As several scholars, like Bernard Bailyn, Caroline Robbins, and Gordon Wood, have reminded us, a number of ideological influences have played a significant role in the creation of the American republic. Among them were two opposing concepts that were at the center of the Founders’ debate over the meaning of republicanism in America. One was steeped in a tradition going back to Greece and Rome; the other was the product of the late 17th century. In this essay, I will examine the core elements of classical republicanism and Lockean liberalism as well as the dynamic tension that existed between the two and why the latter became, by the end of the 18th century, the more dominant force in the development of the American republic.
Classical Republicanism
In the years leading up to the American Revolution, republicanism was most often defined in its classical sense through the works of Aristotle, Polybius, Cicero, Livy, Sallust and Tacitus, and later espoused by such political theorists as Machiavelli, Harrington, Sidney, Bolingbroke, Montesquieu and Rousseau. This version highlighted the ideal of a virtuous citizenry acting on behalf of the res publica and voluntarily setting aside self-interest. In his Politica, Aristotle asserts that humans realize their full potential as zoon politicon only when they actively participate in the affairs of the polis (vita activa) by doing what is necessary for the good of the state. Such virtue directed on behalf of the state was in no way related to Christian virtue, for it was overtly social in nature—a manifestation of homo politicus. Today we would label it patriotism.
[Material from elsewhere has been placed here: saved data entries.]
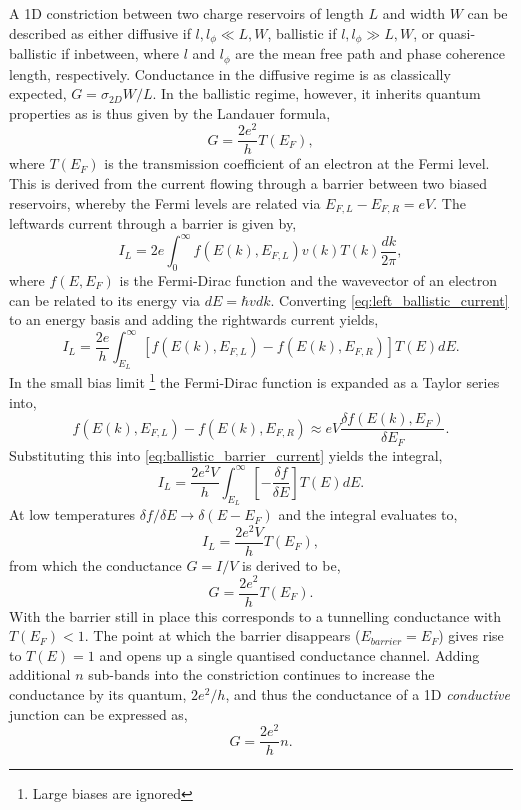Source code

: \documentclass[12pt, a4paper, twoside]{book}
\begin{document}
A 1D constriction between two charge reservoirs of length $L$ and width $W$ can be described as either diffusive if $l,l_\phi \ll L,W$, ballistic if $l,l_\phi \gg L,W$, or quasi-ballistic if inbetween, where $l$ and $l_\phi$ are the mean free path and phase coherence length, respectively. Conductance in the diffusive regime is as classically expected, $G=\sigma_{2D}W/L$. In the ballistic regime, however, it inherits quantum properties as is thus given by the Landauer formula,
\begin{equation} G=\frac{2e^2}{h}T(E_F), \end{equation}
where $T(E_F)$ is the transmission coefficient of an electron at the Fermi level. This is derived from the current flowing through a barrier between two biased reservoirs, whereby the Fermi levels are related via $E_{F,L} - E_{F,R} = eV$. The leftwards current through a barrier is given by,
\begin{equation}
	I_L = 2e \int_0^\infty f(E(k), E_{F,L}) v(k) T(k) \frac{dk}{2\pi},
	\label{eq:left_ballistic_current}
\end{equation}
where $f(E, E_F)$ is the Fermi-Dirac function and the wavevector of an electron can be related to its energy via $dE = \hbar v dk$. Converting \eqref{eq:left_ballistic_current} to an energy basis and adding the rightwards current yields,
\begin{equation}
	I_L = \frac{2e}{h} \int_{E_{L}}^\infty \left[ f(E(k), E_{F,L}) - f(E(k), E_{F,R}) \right] T(E) dE.
	\label{eq:ballistic_barrier_current}
\end{equation}
In the small bias limit%
\footnote{Large biases are ignored}
the Fermi-Dirac function is expanded as a Taylor series into,
\begin{equation}
	f(E(k), E_{F,L}) - f(E(k), E_{F,R}) \approx eV \frac{\delta f(E(k), E_F)}{\delta E_F}.
\end{equation}
Substituting this into \eqref{eq:ballistic_barrier_current} yields the integral,
\begin{equation}
	I_L = \frac{2e^2V}{h} \int_{E_{L}}^\infty \left[ -\frac{\delta f}{\delta E} \right] T(E) dE.
\end{equation}
At low temperatures $\delta f/\delta E \rightarrow \delta(E-E_F)$ and the integral evaluates to,
\begin{equation}
	I_L = \frac{2e^2V}{h}T(E_F),
\end{equation}
from which the conductance $G=I/V$ is derived to be,
\begin{equation}
		G = \frac{2e^2}{h}T(E_F).
\end{equation}
With the barrier still in place this corresponds to a tunnelling conductance with $T(E_F)<1$. The point at which the barrier disappears ($E_{barrier} = E_F$) gives rise to $T(E) = 1$ and opens up a single quantised conductance channel. Adding additional $n$ sub-bands into the constriction continues to increase the conductance by its quantum, $2e^2/h$, and thus the conductance of a 1D \emph{conductive} junction can be expressed as,
\begin{equation}
	G = \frac{2e^2}{h}n.
\end{equation}
\end{document}
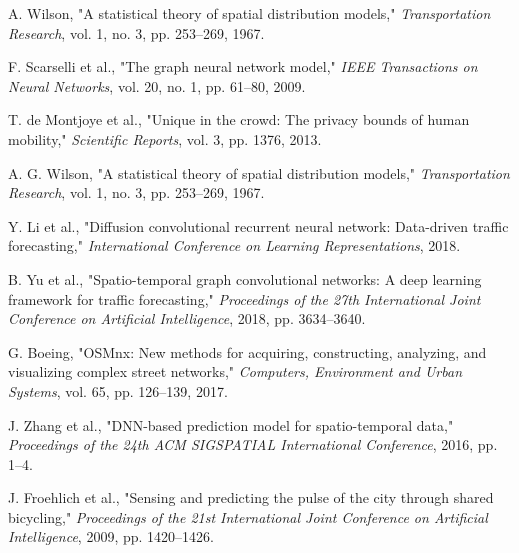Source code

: \documentclass[twocolumn,11pt]{IEEEtran}  %
\begin{document}
\begin{thebibliography}{00}
 A. Wilson, "A statistical theory of spatial distribution models," \textit{Transportation Research}, vol. 1, no. 3, pp. 253--269, 1967.

 F. Scarselli et al., "The graph neural network model," \textit{IEEE Transactions on Neural Networks}, vol. 20, no. 1, pp. 61--80, 2009.

 T. de Montjoye et al., "Unique in the crowd: The privacy bounds of human mobility," \textit{Scientific Reports}, vol. 3, pp. 1376, 2013.

 A. G. Wilson, "A statistical theory of spatial distribution models," \textit{Transportation Research}, vol. 1, no. 3, pp. 253--269, 1967.

 Y. Li et al., "Diffusion convolutional recurrent neural network: Data-driven traffic forecasting," \textit{International Conference on Learning Representations}, 2018.

 B. Yu et al., "Spatio-temporal graph convolutional networks: A deep learning framework for traffic forecasting," \textit{Proceedings of the 27th International Joint Conference on Artificial Intelligence}, 2018, pp. 3634--3640.

 G. Boeing, "OSMnx: New methods for acquiring, constructing, analyzing, and visualizing complex street networks," \textit{Computers, Environment and Urban Systems}, vol. 65, pp. 126--139, 2017.

 J. Zhang et al., "DNN-based prediction model for spatio-temporal data," \textit{Proceedings of the 24th ACM SIGSPATIAL International Conference}, 2016, pp. 1--4.

 J. Froehlich et al., "Sensing and predicting the pulse of the city through shared bicycling," \textit{Proceedings of the 21st International Joint Conference on Artificial Intelligence}, 2009, pp. 1420--1426.

\end{thebibliography}
\end{document}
Civic virtue was also central to Machiavelli’s political thought. It was he who, in both his Il Principe and Discorsi sopra la prima deca di Tito Livio, revived the Aristotelian and Polybian ideal of the active citizen who did whatever was necessary for the good of the state. Most importantly, he focused on the image of the citizen warrior, ready to give his life in service to the state. This Machiavellian concept of a militia made up of citizens fully invested in the defense of the state was to become a cherished element in the Anglophone republican tradition as it was set in stark contrast to a standing army, which was seen by 18th century Whigs in both Britain and America as the tool of tyranny and an impediment to liberty.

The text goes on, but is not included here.